Vaginal cysts are uncommon benign cysts that develop in the vaginal wall. The type of epithelial tissue lining a cyst is used to classify these growths. They can be congenital. They can present in childhood and adulthood. The most common type is the squamous inclusion cyst. It develops within vaginal tissue present at the site of an episiotomy or other vaginal surgical sites. In most instances they do not cause symptoms and present with few or no complications. A vaginal cyst can develop on the surface of the vaginal epithelium or in deeper layers. Often, they are found by the woman herself and as an incidental finding during a routine pelvic examination. Vaginal cysts can mimic other structures that protrude from the vagina such as a rectocele and cystocele. Some cysts can be distinguished visually but most will need a biopsy to determine the type. Vaginal cysts can vary in size and can grow as large as 7 cm. Other cysts can be present on the vaginal wall though mostly these can be differentiated. Vaginal cysts can often be palpated (felt) by a clinician. Vaginal cysts are one type of vaginal mass, others include cancers and tumors. The prevalence of vaginal cysts is uncertain since many go unreported but it is estimated that 1 out of 200 women have a vaginal cyst. Vaginal cysts may initially be discovered during pregnancy and childbirth. These are then treated to provide an unobstructed delivery of the infant. Growths that originate from the urethra and other tissue can present as cysts of the vagina.

== Types ==
Vaginal inclusion cysts can appear as small bumps and can develop during childbirth, or after surgery. A squamous inclusion cyst can rarely be found in a newborn. Other cysts can be Bartholin's cysts, Gartner's duct cysts, mucous inclusions, epithelial inclusion cysts, embryonic cysts and urothelial cysts. Less common vaginal cysts are endometrial cysts and vaginitis emphysematosa. Vaginitis emphysematosum is a group of gas-filled cysts on the vaginal wall; these are benign and self-limiting (resolve on their own). Vaginal cysts can also be congenital and associated with urinary system anomalies

The most common type of vaginal cyst are Müllerian cysts. These usually develop on the anterolateral vaginal wall. This cyst can be lined with epithelium from the cervix, uterus and fallopian tubes.

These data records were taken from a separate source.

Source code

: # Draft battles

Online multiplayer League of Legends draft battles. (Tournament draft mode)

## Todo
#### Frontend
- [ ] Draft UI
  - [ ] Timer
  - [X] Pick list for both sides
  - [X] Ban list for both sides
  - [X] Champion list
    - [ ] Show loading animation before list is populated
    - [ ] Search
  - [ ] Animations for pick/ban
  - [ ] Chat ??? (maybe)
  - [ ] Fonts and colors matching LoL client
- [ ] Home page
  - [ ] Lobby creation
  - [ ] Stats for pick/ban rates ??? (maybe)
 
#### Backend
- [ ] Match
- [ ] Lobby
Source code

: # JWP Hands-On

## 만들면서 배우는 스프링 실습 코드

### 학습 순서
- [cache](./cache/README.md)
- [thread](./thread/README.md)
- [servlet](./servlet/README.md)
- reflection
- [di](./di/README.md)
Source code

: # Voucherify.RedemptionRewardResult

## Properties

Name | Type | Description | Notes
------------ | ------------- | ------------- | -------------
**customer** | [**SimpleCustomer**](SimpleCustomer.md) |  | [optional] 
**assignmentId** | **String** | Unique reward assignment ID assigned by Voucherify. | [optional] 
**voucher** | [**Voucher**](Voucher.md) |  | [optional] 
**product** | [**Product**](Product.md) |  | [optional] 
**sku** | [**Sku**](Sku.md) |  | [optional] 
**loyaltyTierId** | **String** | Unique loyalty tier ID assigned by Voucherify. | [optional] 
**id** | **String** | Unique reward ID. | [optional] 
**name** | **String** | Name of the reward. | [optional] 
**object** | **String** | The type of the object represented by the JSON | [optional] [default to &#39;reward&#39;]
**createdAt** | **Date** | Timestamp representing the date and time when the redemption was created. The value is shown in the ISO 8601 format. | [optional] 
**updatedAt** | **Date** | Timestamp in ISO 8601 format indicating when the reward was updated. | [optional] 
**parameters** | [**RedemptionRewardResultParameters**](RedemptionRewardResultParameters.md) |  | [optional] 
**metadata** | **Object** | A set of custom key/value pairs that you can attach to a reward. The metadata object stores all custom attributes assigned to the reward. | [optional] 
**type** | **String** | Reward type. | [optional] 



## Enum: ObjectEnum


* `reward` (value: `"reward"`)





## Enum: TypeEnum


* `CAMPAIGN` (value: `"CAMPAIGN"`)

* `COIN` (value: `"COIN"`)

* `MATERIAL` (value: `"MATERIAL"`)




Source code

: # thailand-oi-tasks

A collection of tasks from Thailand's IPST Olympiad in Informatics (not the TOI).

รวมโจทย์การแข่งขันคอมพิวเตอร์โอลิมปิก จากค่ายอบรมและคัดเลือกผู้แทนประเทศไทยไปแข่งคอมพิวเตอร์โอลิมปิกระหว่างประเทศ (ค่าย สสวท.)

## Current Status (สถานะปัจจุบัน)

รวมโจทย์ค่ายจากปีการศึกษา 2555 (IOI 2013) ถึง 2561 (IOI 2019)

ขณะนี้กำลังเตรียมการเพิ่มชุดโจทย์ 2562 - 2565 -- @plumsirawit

An epithelial inclusion cyst is also referred to as epidermal inclusion cyst or squamous inclusion cyst. This type of cyst comprises 23% of all vaginal cysts and is the second most common. This cyst originates from epithelium tissue that has been 'trapped' from surgery, episiotomy, or other trauma. It is most often found on the lower posterior vaginal wall. An epidermoid cyst is one type of vaginal cyst. Inclusion cysts are small and located on the posterior, lower end of the vagina. Small pieces of vaginal epithelium are trapped beneath the surface due to perineal lacerations and imperfect surgical repair after an episiotomy.

A Gartner's duct cyst develops from a small tissue remnant of the mesonephric duct. Symptoms include: infection, bladder dysfunction, abdominal pain, vaginal discharge, and urinary incontinence. It is often large enough to cause urinary incontinence but surgical removal provides treatment and recurrence is unlikely. Diagnosis is confirmed with ultrasound imaging. The evaluation by biopsy provides the most accurate diagnosis. This cyst has a lining of epithelial tissue that varies from squamous to mucin-secreting transitional epithelium.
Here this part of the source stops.